Chains lend strength

We pray in many ways as individuals and in congregations. Another way to pray is through prayer chains, prayer circles, prayer lines and prayer pages. And the power of prayer is felt by those praying and the prayer recipients.
"God does answer our prayers, but not always the way we want or in the time we want," said Susan Wessner, associate in ministry at Good Hope Lutheran Church in Boardman.
The church has a prayer chain that operates via phone. When a call comes into the church for a prayer request, one person calls five others who in turn call others. The whole group prays for the request but no certain time is assigned. Each person offers the prayer of his or her choice.
"We get many requests for prayers," Wessner said. "Many are about illnesses or relationship issues."
The church also posts a prayer page on its Web site,, where people can click on the tab for prayer request. Giving your name is optional; there's a text box to write the request then submit it. The invitation reads: "We invite you to tell us your prayer concerns and prayers of thanksgiving. We would love to lift you up in prayer."
Prayers after Katrina
In the wake of Hurricane Katrina, prayer requests focused on the survivors. How does prayer help in the face of such great disaster?
"Prayer is beneficial because it calms you," Wessner said. She speaks from a personal experience of going through a heart attack. "I felt the peace [of prayer] ... and it was an amazing experience. I wish everyone could know that feeling."
At Poland Presbyterian Church, Jeanette VanBrocklin and Sally Covell are coordinators of the prayer chain that involves 21 people in three teams. The coordinators get the requests and then call the members on the chain.

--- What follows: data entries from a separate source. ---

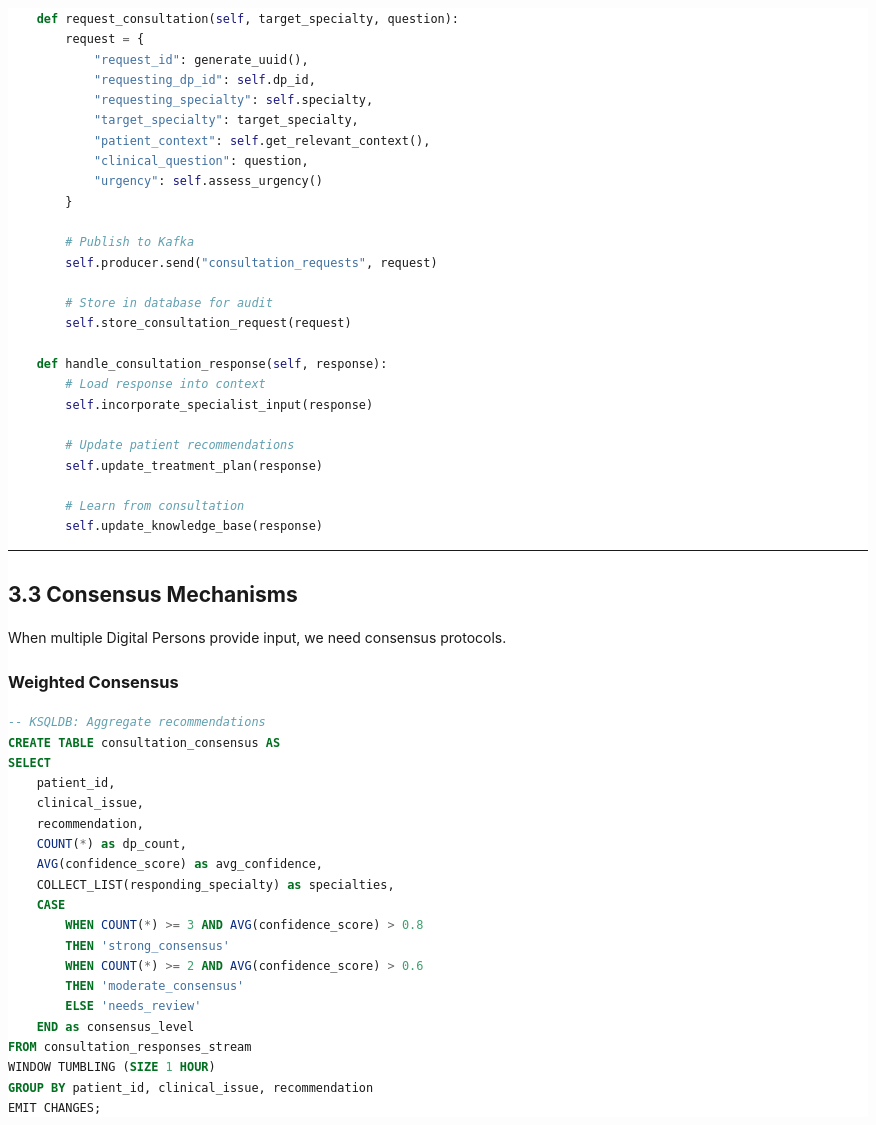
 ```python
    def request_consultation(self, target_specialty, question):
        request = {
            "request_id": generate_uuid(),
            "requesting_dp_id": self.dp_id,
            "requesting_specialty": self.specialty,
            "target_specialty": target_specialty,
            "patient_context": self.get_relevant_context(),
            "clinical_question": question,
            "urgency": self.assess_urgency()
        }
        
        # Publish to Kafka
        self.producer.send("consultation_requests", request)
        
        # Store in database for audit
        self.store_consultation_request(request)
    
    def handle_consultation_response(self, response):
        # Load response into context
        self.incorporate_specialist_input(response)
        
        # Update patient recommendations
        self.update_treatment_plan(response)
        
        # Learn from consultation
        self.update_knowledge_base(response)
```

---

## 3.3 Consensus Mechanisms

When multiple Digital Persons provide input, we need consensus protocols.

### Weighted Consensus

```sql
-- KSQLDB: Aggregate recommendations
CREATE TABLE consultation_consensus AS
SELECT
    patient_id,
    clinical_issue,
    recommendation,
    COUNT(*) as dp_count,
    AVG(confidence_score) as avg_confidence,
    COLLECT_LIST(responding_specialty) as specialties,
    CASE
        WHEN COUNT(*) >= 3 AND AVG(confidence_score) > 0.8 
        THEN 'strong_consensus'
        WHEN COUNT(*) >= 2 AND AVG(confidence_score) > 0.6 
        THEN 'moderate_consensus'
        ELSE 'needs_review'
    END as consensus_level
FROM consultation_responses_stream
WINDOW TUMBLING (SIZE 1 HOUR)
GROUP BY patient_id, clinical_issue, recommendation
EMIT CHANGES;
```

"But people didn't have to be asked to pray for Hurricane Katrina victims ... they just did," VanBrocklin said.
Rescue workers figure prominently in prayers. VanBrocklin's son, Robert, serves in the Coast Guard stationed in Port Clinton, Ohio, and is in the New Orleans area; Kim Johnson, whose husband, Erik, works at the church, is a nurse on a Disaster Medical Assistance Team near Lake Pontchartrain, La.; and the son of another church member, Gordon Turnofsky, is with the National Guard serving in Baton Rouge, La. "We're praying for their safety and good health and that of others during this relief effort," VanBrocklin said.
From June 1 to Sept. 12, the prayer chain had 48 prayer requests, she said. Most dealt with illnesses, recovery hopes and good test results. "We get calls afterward saying how things were OK and the prayers worked," VanBrocklin said. "People have faith. It's abstract but it's still something they hold on to."
VanBrocklin said most of the prayer chain members are "up in years" and this is one way "they can help."
Longtime member
Ceil Schlosser, a member of St. Matthias Church in Youngstown, has been involved in the prayer line there since 1977. About 30 people participate. Two designated people get the prayer request then pass it along to the line. Prayers are on an individual basis.
"With the Katrina victims, praying for them was an automatic thing," Schlosser said. "Most of our requests focus on health. ... Others are about relationships or jobs."
Schlosser said she thinks people ask for prayers for comfort and support. "We sometimes know who we are praying for and other times we don't but the effort is the same," she said.
The requests for prayer, she said, attest to people's belief in the power of prayer. "I think prayers are answered. It may not be exactly the way we'd like but we have to live with that."
Knowing you are being prayed for, Schlosser said, lends support and comfort. Sometimes knowing that gets people through rough times and gives them the strength to move forward, she said.